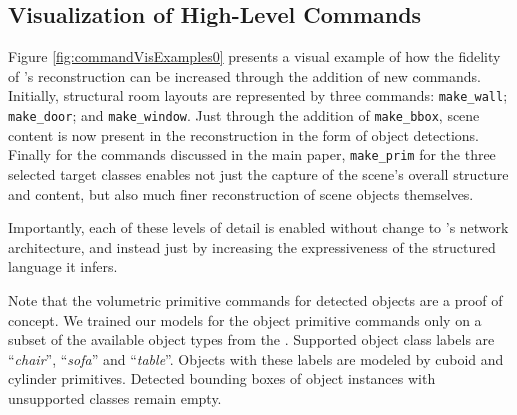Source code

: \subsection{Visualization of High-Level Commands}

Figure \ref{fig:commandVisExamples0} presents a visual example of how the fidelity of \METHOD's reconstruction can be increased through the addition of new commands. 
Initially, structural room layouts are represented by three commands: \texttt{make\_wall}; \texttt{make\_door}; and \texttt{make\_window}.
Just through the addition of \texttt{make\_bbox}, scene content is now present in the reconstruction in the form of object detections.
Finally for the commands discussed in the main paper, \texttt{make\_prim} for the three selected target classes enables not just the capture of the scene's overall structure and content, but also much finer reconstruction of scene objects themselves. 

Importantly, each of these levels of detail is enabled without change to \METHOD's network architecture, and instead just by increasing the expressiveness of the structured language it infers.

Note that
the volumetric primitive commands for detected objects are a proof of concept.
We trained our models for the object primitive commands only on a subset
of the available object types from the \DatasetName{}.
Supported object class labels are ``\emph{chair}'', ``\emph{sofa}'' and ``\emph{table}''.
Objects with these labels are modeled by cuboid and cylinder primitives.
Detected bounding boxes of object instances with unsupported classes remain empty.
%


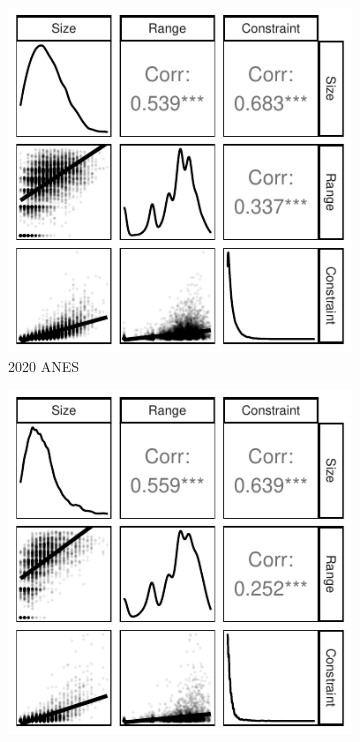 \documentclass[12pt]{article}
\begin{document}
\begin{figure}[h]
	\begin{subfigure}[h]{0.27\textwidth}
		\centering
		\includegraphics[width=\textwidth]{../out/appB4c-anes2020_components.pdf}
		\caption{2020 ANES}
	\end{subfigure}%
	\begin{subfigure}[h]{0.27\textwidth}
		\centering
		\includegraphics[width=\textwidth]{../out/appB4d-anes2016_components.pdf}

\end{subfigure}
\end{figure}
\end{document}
---+---
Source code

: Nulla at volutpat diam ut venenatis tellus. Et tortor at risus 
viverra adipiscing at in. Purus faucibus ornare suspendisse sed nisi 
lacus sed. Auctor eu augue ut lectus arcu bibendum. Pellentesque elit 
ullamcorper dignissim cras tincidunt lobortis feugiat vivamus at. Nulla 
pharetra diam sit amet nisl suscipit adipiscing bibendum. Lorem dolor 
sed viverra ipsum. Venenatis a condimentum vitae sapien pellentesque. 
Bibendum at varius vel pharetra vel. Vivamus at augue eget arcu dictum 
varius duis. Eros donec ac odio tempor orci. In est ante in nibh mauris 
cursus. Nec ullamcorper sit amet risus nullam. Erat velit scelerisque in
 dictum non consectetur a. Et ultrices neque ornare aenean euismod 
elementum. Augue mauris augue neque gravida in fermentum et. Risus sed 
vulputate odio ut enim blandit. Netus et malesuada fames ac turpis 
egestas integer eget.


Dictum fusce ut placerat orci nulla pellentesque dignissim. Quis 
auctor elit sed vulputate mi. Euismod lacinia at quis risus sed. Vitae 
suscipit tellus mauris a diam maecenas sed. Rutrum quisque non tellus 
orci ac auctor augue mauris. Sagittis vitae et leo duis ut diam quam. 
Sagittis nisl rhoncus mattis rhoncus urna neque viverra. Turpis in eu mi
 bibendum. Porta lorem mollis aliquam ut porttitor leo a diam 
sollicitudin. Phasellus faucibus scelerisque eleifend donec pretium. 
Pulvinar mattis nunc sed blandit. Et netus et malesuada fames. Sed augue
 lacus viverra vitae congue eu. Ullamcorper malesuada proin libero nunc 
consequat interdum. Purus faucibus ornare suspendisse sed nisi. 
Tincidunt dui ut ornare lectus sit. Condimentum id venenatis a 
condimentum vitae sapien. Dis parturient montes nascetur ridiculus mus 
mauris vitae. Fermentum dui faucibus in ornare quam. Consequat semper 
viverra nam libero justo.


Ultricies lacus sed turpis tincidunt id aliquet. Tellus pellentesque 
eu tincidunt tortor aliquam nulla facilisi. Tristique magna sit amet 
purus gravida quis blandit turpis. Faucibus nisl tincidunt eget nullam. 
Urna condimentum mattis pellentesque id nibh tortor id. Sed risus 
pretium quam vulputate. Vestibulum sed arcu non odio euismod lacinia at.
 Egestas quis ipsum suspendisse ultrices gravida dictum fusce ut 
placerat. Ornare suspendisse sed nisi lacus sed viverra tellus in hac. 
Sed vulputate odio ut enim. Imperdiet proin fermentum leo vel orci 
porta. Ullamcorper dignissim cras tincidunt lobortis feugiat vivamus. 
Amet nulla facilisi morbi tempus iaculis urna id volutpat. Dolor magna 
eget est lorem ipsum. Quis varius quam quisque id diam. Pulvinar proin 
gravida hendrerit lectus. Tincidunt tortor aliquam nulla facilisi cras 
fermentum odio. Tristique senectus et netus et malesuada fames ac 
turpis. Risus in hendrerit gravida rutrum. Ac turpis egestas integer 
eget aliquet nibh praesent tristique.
---+---
* WHAT IS BEING ASKED
Above is a listing; print exactly its lines from the one with "bibendum. Porta lorem" through the one with "viverra nam libero justo.", and no other lines.

* EXERCISE SOLUTION
 bibendum. Porta lorem mollis aliquam ut porttitor leo a diam 
sollicitudin. Phasellus faucibus scelerisque eleifend donec pretium. 
Pulvinar mattis nunc sed blandit. Et netus et malesuada fames. Sed augue
 lacus viverra vitae congue eu. Ullamcorper malesuada proin libero nunc 
consequat interdum. Purus faucibus ornare suspendisse sed nisi. 
Tincidunt dui ut ornare lectus sit. Condimentum id venenatis a 
condimentum vitae sapien. Dis parturient montes nascetur ridiculus mus 
mauris vitae. Fermentum dui faucibus in ornare quam. Consequat semper 
viverra nam libero justo.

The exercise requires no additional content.